For the Polish Pavilion at the 60th International Exhibition in Venice (2024), a Polish artist Dorota Mytych proposes Utracone / Looted, a multi-channel video projection installation. The exhibition takes its title from Poland’s Division of Looted Art—a comprehensive database of stolen Polish artworks from World War II. The project features a grid of two hundred videos showing the hands of four painters—Jessica Houston (Canada), Marcia Teusink (UK), Tracy Grubbs (USA), and Mytych herself—as they repaint looted paintings from the archive. Each video captures the evolution of a painting from a blank canvas to a fully-realized recreation of an artwork , which is then wiped away leaving only a ghost image. Looted explores the pillaging of artwork in both wartime and colonization.

Using moving image and sound, the Polish Pavilion will offer a space for viewers to reflect on the historical and persisting reality of art-pillaging across Poland. Like the missing paintings (which exist today only as black and white archival photographs) these recreated works endure solely in the sepia-toned videos. The installation will highlight the continuous cycle of erasure and recreation, simultaneously acknowledging loss and celebrating the creative process. Looted breathes new life into lost artworks, bringing them again into a symbolic yet ephemeral circulation of cultural heritage commemorating their loss.

Description

— Mytych proposes transforming the Polish Pavilion into a dimly-lit theater with projections on all internal walls (from floor to ceiling), with a multi-channel audio-visual installation featuring a grid of two hundred 3-minute videos. Each video will begin with a blank canvas, and then an artist’s hand will enter the frame to repaint a lost artwork from those documented in Poland’s Division of Looted Art. An initial mark begins the journey of the painting process. Queens, mothers, mountains, boats, kings, and roses are all painted live by the four participating artists and captured on video. The videos will be staggered by 20 seconds, creating a sea of images that simultaneously show varying stages of the painting—from the initial abstract marks to the finished image. Once complete, the artist will erase the painting with a rag, leaving only its trace behind. The transformative cycle will then repeat, with the artists continuously creating and erasing additional works.
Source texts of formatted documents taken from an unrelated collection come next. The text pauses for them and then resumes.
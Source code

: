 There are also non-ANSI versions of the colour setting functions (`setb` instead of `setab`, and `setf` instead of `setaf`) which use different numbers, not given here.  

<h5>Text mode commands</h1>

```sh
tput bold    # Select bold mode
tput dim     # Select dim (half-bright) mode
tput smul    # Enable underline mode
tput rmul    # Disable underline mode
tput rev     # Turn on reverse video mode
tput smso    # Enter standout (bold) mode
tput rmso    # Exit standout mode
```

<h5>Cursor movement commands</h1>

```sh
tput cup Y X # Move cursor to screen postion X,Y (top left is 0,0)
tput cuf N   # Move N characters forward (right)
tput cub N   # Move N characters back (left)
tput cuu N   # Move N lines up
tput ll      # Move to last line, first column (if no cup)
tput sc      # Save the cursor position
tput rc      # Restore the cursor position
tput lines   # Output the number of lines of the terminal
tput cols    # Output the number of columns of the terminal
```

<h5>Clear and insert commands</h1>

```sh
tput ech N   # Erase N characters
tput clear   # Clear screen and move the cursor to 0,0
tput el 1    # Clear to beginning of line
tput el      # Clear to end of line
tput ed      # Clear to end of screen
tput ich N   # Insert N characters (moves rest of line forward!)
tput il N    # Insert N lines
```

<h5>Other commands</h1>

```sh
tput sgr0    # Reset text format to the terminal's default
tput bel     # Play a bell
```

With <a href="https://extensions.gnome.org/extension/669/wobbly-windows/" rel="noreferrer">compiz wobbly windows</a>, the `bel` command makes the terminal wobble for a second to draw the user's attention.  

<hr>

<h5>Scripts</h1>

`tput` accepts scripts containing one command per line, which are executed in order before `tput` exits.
A soundtrack of brushes working on canvas, palette knives mixing on glass, and other studio noises will accompany the videos, adding to the ambiance in the Pavilion.

Upon entry into the main space of the Pavilion, the visitor will be confronted by a multitude of moving images projected on all four walls. Each video refers to a painting with its own unique story of disappearance. For example, Raphael’s Portrait of A Young Man experienced a tumultuous history. It was hidden in the November uprising in 1830, was later returned to Poland after being taken to Paris, and was seized by the Nazis in WWll. After being returned to Krakow, it was taken by Hans Frank in 1945, only to finally disappear again.

In the face of this void, the Looted project keeps Portrait of A Young Man alive in the collective memory, along with hundreds of companions on the gridded wall of videos. Some paintings within the grid will play both forward and backward, showing the erasure of the work and the cloth bringing the image back into view as a symbolic gesture of reappearance.

As people watch the many different images projected, including Anton van Dyck’s Portrait of a Boy and Joseph Chełmoński’s Shepherd with the Whip in the Meadow, they might contemplate how the works vanished—tales which often hold danger and resilience. They may also consider how the disappearance of art separates people from their past, or how art offers hope in the face of violence and tyranny. They might simply become fascinated by the creation of a painting itself. They may also recognize a missing artwork leading to its eventual rediscovery.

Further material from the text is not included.